5 monarcas do passado e seus apelidos

Carlos II da França (O Calvo)

O Sacro Imperador Carlos II da França tornou-se um dos monarcas mais conhecidos do seu tempo pelo seu envolvimento em várias disputas territoriais familiares. Depois de receber terras de seu pai, o imperador Luís I, Carlos se envolveu em uma série de guerras civis entre seus meio-irmãos pela manutenção das terras para um status de sucessão. Alguns historiadores teorizam que o apelido pode ter sido mais irônico do que ilustrativo, mas outros estudiosos pensam que ele era realmente careca.

Guilherme I da Sicília (O Mau)

Embora tenha ficado conhecido por um nome pouco positivo, Guilherme, o Mau, governava a Sicília de maneira eficiente e progressiva. Ele promoveu a ciência e a alfabetização durante seu reinado e até praticou a tolerância religiosa. Na verdade, o seu apelido de “mau” veio através da eliminação do poder dos barões da Sicília em favor de uma autoridade mais centralizada.

Luís V da França (O Preguiçoso)

Último rei da dinastia carolíngia, Luís V foi um daqueles típicos monarcas que ficaram mais conhecidos por conta do seu reinado decepcionante. Coroado rei da Aquitânia em meados de 979, enquanto seu pai ainda estava vivo, Luís V acabou recebendo o curioso apelido de “preguiçoso”. De fato, ele nunca teve interesse em reunir esforços para fazer coisas como retomar a Aquitânia.

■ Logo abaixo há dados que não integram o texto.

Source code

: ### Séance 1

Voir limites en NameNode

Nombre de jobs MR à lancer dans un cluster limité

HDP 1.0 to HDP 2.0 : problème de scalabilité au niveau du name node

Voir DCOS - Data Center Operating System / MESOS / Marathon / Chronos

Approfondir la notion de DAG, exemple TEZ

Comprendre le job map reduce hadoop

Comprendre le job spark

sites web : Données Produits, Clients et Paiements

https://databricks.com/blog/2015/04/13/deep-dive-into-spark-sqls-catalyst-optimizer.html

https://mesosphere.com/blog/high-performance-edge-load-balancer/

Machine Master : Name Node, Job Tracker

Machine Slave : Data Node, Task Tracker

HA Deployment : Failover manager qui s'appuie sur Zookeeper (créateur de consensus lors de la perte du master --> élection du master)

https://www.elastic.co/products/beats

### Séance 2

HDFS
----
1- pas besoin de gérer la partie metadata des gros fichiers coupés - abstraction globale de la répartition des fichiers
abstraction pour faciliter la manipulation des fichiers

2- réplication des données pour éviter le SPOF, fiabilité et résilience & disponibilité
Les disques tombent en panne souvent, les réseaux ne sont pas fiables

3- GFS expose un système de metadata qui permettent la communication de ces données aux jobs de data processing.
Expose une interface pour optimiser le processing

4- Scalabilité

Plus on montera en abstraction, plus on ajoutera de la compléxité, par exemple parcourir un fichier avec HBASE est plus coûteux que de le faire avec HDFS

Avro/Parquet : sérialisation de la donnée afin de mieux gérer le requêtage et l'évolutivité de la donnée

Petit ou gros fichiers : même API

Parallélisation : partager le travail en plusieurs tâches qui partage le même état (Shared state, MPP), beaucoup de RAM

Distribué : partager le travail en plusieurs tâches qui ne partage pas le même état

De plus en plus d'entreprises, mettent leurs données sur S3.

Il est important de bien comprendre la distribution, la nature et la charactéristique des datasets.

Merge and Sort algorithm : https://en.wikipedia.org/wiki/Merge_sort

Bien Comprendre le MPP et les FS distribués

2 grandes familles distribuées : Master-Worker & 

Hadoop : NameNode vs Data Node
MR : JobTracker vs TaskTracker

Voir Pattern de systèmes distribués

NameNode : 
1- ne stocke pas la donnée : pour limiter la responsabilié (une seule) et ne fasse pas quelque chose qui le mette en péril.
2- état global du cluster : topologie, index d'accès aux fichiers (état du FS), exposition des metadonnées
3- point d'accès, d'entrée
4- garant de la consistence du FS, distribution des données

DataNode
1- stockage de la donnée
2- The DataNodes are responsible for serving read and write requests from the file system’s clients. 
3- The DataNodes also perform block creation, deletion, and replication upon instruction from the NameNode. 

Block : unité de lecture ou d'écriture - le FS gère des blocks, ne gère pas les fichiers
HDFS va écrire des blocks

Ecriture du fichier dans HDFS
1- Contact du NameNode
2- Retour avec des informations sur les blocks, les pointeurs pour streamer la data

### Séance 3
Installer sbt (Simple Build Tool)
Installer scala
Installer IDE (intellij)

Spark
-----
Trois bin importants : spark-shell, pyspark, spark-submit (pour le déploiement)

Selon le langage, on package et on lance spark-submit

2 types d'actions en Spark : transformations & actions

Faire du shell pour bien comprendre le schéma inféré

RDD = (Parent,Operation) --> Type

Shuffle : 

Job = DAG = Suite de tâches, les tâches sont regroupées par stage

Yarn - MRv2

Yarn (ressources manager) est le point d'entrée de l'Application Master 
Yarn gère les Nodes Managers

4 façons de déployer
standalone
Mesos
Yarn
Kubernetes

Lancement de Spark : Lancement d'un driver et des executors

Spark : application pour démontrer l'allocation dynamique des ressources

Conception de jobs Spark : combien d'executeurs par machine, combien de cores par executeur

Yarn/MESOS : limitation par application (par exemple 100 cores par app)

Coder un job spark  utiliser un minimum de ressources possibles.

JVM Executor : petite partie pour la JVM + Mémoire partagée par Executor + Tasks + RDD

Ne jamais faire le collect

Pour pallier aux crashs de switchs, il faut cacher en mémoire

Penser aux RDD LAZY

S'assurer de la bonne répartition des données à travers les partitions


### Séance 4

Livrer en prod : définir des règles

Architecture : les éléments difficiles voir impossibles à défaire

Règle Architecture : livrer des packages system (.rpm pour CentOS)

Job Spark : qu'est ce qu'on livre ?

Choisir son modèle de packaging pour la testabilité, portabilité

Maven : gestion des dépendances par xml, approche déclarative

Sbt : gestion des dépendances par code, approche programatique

Ivaylo da Bulgaria (O Repolho)

Ivaylo era um daqueles monarcas que surpreendentemente conseguiram deixar uma vida de pobreza para atingir um status de riqueza invejável. Nascido como um simples camponês, ele era conhecido pelo apelido búlgaro de “Repolho”. Ele se tornou famoso no país ao liderar uma revolta no nordeste da Bulgária em 1277, na qual ele e seu exército obtiveram várias vitórias contra os tártaros. Depois que seu exército matou o czar Constantino Tico da Bulgária durante uma das batalhas, Ivaylo foi reconhecido como o novo czar do país.

Ivã IV da Rússia (O Terrível)

No ano de 1547, Ivã IV obteve o elevado título de “czar e grande príncipe de toda a Rússia”. Após essa promoção real, a maioria de suas reformas de centralização foram saciar o seu fervoroso desejo de limitar os poderes da aristocracia hereditária em favor da nobreza e seus serviços. Em 1581, ele também chegou a assassinar o seu próprio filho Ivã Ivanovich da Rússia, o único herdeiro viável de seu trono.